▶ _What you have to do_:
Please reproduce each line of the data below as it stands.

=== Begin Enclosure ===

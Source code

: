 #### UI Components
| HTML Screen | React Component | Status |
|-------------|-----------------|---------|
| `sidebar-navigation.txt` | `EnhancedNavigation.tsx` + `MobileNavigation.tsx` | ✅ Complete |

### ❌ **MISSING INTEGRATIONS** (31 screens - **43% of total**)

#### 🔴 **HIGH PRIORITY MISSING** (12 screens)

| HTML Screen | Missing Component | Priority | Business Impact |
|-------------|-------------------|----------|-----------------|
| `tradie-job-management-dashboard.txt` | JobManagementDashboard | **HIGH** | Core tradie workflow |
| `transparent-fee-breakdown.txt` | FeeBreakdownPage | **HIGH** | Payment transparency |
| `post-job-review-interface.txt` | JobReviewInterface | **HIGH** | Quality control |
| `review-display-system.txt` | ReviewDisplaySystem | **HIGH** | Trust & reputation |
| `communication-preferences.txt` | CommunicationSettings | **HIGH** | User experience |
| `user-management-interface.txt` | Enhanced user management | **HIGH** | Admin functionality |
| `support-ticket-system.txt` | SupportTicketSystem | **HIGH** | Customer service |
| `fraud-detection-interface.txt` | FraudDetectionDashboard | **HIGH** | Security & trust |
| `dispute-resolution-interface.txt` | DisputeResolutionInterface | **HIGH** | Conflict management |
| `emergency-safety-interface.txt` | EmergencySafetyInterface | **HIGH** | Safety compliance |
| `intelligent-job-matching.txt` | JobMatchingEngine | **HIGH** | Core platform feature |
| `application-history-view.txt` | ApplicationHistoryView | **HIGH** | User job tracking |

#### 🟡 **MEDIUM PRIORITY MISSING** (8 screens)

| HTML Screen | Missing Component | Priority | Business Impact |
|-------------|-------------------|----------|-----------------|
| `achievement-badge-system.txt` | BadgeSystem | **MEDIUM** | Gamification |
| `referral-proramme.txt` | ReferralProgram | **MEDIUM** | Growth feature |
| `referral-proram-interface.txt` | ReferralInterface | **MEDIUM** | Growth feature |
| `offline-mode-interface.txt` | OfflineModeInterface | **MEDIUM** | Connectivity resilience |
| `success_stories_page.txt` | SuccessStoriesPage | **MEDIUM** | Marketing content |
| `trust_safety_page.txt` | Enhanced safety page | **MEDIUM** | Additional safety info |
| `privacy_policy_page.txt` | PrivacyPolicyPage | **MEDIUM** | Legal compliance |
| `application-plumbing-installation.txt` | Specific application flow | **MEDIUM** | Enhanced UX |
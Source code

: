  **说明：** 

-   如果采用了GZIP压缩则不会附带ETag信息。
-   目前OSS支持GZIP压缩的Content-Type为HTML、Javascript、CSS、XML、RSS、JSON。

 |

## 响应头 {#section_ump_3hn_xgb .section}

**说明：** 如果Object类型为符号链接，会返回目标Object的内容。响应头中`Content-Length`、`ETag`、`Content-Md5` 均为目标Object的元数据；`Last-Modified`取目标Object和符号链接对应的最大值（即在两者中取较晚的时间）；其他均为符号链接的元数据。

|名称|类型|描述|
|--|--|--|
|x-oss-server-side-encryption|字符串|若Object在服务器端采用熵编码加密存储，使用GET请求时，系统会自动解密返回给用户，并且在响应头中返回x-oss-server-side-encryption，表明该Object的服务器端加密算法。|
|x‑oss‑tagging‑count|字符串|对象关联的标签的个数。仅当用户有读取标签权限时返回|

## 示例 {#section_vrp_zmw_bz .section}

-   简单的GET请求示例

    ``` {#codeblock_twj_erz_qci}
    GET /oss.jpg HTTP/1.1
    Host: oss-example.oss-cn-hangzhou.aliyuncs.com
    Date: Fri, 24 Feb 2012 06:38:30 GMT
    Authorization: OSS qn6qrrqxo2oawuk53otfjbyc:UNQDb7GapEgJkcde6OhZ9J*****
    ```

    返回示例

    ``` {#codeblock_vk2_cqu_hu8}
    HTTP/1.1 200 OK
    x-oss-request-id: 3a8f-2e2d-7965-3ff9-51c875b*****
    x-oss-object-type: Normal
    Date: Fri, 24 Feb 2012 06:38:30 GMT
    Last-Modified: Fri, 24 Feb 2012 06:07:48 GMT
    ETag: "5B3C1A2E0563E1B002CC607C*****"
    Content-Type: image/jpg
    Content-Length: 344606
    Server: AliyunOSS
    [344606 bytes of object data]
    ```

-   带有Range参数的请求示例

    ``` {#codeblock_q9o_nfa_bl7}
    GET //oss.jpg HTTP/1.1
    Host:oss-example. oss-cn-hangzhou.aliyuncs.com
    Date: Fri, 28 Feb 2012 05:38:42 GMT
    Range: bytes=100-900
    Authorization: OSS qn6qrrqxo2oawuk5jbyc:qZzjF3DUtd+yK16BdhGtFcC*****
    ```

=== End Enclosure ===

▶ _Result below_:
Source code

: #### UI Components
| HTML Screen | React Component | Status |
|-------------|-----------------|---------|
| `sidebar-navigation.txt` | `EnhancedNavigation.tsx` + `MobileNavigation.tsx` | ✅ Complete |

### ❌ **MISSING INTEGRATIONS** (31 screens - **43% of total**)

#### 🔴 **HIGH PRIORITY MISSING** (12 screens)

| HTML Screen | Missing Component | Priority | Business Impact |
|-------------|-------------------|----------|-----------------|
| `tradie-job-management-dashboard.txt` | JobManagementDashboard | **HIGH** | Core tradie workflow |
| `transparent-fee-breakdown.txt` | FeeBreakdownPage | **HIGH** | Payment transparency |
| `post-job-review-interface.txt` | JobReviewInterface | **HIGH** | Quality control |
| `review-display-system.txt` | ReviewDisplaySystem | **HIGH** | Trust & reputation |
| `communication-preferences.txt` | CommunicationSettings | **HIGH** | User experience |
| `user-management-interface.txt` | Enhanced user management | **HIGH** | Admin functionality |
| `support-ticket-system.txt` | SupportTicketSystem | **HIGH** | Customer service |
| `fraud-detection-interface.txt` | FraudDetectionDashboard | **HIGH** | Security & trust |
| `dispute-resolution-interface.txt` | DisputeResolutionInterface | **HIGH** | Conflict management |
| `emergency-safety-interface.txt` | EmergencySafetyInterface | **HIGH** | Safety compliance |
| `intelligent-job-matching.txt` | JobMatchingEngine | **HIGH** | Core platform feature |
| `application-history-view.txt` | ApplicationHistoryView | **HIGH** | User job tracking |

#### 🟡 **MEDIUM PRIORITY MISSING** (8 screens)

| HTML Screen | Missing Component | Priority | Business Impact |
|-------------|-------------------|----------|-----------------|
| `achievement-badge-system.txt` | BadgeSystem | **MEDIUM** | Gamification |
| `referral-proramme.txt` | ReferralProgram | **MEDIUM** | Growth feature |
| `referral-proram-interface.txt` | ReferralInterface | **MEDIUM** | Growth feature |
| `offline-mode-interface.txt` | OfflineModeInterface | **MEDIUM** | Connectivity resilience |
| `success_stories_page.txt` | SuccessStoriesPage | **MEDIUM** | Marketing content |
| `trust_safety_page.txt` | Enhanced safety page | **MEDIUM** | Additional safety info |
| `privacy_policy_page.txt` | PrivacyPolicyPage | **MEDIUM** | Legal compliance |
| `application-plumbing-installation.txt` | Specific application flow | **MEDIUM** | Enhanced UX |
Source code

:  **说明：** 

-   如果采用了GZIP压缩则不会附带ETag信息。
-   目前OSS支持GZIP压缩的Content-Type为HTML、Javascript、CSS、XML、RSS、JSON。

 |

## 响应头 {#section_ump_3hn_xgb .section}

**说明：** 如果Object类型为符号链接，会返回目标Object的内容。响应头中`Content-Length`、`ETag`、`Content-Md5` 均为目标Object的元数据；`Last-Modified`取目标Object和符号链接对应的最大值（即在两者中取较晚的时间）；其他均为符号链接的元数据。

|名称|类型|描述|
|--|--|--|
|x-oss-server-side-encryption|字符串|若Object在服务器端采用熵编码加密存储，使用GET请求时，系统会自动解密返回给用户，并且在响应头中返回x-oss-server-side-encryption，表明该Object的服务器端加密算法。|
|x‑oss‑tagging‑count|字符串|对象关联的标签的个数。仅当用户有读取标签权限时返回|

## 示例 {#section_vrp_zmw_bz .section}

-   简单的GET请求示例

    ``` {#codeblock_twj_erz_qci}
    GET /oss.jpg HTTP/1.1
    Host: oss-example.oss-cn-hangzhou.aliyuncs.com
    Date: Fri, 24 Feb 2012 06:38:30 GMT
    Authorization: OSS qn6qrrqxo2oawuk53otfjbyc:UNQDb7GapEgJkcde6OhZ9J*****
    ```

    返回示例

    ``` {#codeblock_vk2_cqu_hu8}
    HTTP/1.1 200 OK
    x-oss-request-id: 3a8f-2e2d-7965-3ff9-51c875b*****
    x-oss-object-type: Normal
    Date: Fri, 24 Feb 2012 06:38:30 GMT
    Last-Modified: Fri, 24 Feb 2012 06:07:48 GMT
    ETag: "5B3C1A2E0563E1B002CC607C*****"
    Content-Type: image/jpg
    Content-Length: 344606
    Server: AliyunOSS
    [344606 bytes of object data]
    ```

-   带有Range参数的请求示例

    ``` {#codeblock_q9o_nfa_bl7}
    GET //oss.jpg HTTP/1.1
    Host:oss-example. oss-cn-hangzhou.aliyuncs.com
    Date: Fri, 28 Feb 2012 05:38:42 GMT
    Range: bytes=100-900
    Authorization: OSS qn6qrrqxo2oawuk5jbyc:qZzjF3DUtd+yK16BdhGtFcC*****
    ```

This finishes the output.